[Assignment]: State how many lines of the entries hold the string "size", and output nothing but that count.

** Given records follows **

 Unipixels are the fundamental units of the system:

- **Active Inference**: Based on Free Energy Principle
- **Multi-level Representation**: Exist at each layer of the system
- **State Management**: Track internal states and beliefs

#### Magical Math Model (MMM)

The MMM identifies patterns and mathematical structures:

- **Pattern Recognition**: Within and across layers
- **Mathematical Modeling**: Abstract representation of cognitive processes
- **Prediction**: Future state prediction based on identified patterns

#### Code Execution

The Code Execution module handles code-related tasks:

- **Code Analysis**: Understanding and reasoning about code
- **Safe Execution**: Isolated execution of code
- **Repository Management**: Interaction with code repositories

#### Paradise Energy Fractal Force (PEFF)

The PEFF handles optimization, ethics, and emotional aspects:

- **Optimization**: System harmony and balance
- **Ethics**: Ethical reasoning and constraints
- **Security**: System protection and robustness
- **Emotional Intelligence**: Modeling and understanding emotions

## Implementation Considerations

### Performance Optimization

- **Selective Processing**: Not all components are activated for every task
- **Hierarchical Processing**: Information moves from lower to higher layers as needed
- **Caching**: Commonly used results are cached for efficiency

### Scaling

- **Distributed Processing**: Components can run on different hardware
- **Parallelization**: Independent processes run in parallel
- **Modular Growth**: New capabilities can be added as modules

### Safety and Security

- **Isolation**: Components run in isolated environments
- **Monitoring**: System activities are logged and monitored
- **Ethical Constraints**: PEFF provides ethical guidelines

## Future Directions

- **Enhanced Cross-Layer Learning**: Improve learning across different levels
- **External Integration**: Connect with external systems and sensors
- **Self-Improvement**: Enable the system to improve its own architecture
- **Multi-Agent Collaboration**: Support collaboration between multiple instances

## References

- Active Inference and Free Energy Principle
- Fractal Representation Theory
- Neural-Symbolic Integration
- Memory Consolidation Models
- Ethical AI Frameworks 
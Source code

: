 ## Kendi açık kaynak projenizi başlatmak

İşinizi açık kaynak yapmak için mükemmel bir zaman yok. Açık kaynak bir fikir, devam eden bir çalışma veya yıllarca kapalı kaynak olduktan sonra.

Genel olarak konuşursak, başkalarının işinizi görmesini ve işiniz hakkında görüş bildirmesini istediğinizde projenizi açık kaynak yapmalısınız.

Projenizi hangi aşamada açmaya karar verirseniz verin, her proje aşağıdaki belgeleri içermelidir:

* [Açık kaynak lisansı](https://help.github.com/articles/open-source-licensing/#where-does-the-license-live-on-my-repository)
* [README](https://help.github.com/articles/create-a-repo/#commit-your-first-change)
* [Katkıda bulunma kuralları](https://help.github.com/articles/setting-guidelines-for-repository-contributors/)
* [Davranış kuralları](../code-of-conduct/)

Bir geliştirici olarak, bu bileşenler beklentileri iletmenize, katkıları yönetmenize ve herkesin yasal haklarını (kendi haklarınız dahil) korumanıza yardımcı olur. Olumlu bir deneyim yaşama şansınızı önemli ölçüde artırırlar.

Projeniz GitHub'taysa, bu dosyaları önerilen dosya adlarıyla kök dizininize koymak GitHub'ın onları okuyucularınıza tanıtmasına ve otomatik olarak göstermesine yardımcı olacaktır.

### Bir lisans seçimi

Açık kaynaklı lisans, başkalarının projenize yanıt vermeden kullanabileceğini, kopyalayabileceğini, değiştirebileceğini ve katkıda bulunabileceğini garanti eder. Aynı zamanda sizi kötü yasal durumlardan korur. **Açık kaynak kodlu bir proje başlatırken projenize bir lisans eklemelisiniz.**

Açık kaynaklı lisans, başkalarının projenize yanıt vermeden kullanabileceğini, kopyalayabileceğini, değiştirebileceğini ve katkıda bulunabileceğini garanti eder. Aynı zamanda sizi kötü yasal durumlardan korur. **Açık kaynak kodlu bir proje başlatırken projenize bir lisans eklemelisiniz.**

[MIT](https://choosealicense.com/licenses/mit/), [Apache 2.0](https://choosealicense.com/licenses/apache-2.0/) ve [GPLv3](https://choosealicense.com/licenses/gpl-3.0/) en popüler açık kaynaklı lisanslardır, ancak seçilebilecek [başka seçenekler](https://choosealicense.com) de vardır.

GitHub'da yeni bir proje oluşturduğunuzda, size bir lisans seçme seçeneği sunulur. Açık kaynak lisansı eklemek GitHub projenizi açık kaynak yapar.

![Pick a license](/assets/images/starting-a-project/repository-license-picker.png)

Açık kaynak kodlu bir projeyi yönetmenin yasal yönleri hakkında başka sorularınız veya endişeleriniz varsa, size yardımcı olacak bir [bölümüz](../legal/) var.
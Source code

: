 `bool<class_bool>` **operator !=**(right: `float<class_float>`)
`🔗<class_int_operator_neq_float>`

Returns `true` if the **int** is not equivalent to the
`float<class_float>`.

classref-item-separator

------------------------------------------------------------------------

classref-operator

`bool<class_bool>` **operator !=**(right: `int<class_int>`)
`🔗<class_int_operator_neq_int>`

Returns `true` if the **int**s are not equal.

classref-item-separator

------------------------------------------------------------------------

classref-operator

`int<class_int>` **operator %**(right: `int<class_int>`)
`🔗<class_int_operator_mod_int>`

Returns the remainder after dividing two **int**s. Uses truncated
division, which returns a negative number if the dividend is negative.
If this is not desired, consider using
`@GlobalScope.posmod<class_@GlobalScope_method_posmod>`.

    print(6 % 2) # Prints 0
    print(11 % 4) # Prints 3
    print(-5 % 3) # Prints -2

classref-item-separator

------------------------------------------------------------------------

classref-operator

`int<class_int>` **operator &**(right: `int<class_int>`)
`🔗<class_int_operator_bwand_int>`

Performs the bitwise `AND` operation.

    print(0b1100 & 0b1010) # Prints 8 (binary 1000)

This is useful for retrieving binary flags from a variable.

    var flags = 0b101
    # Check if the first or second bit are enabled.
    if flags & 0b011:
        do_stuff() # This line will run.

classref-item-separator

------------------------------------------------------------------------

** End of Given records **

[Output of the task]: 2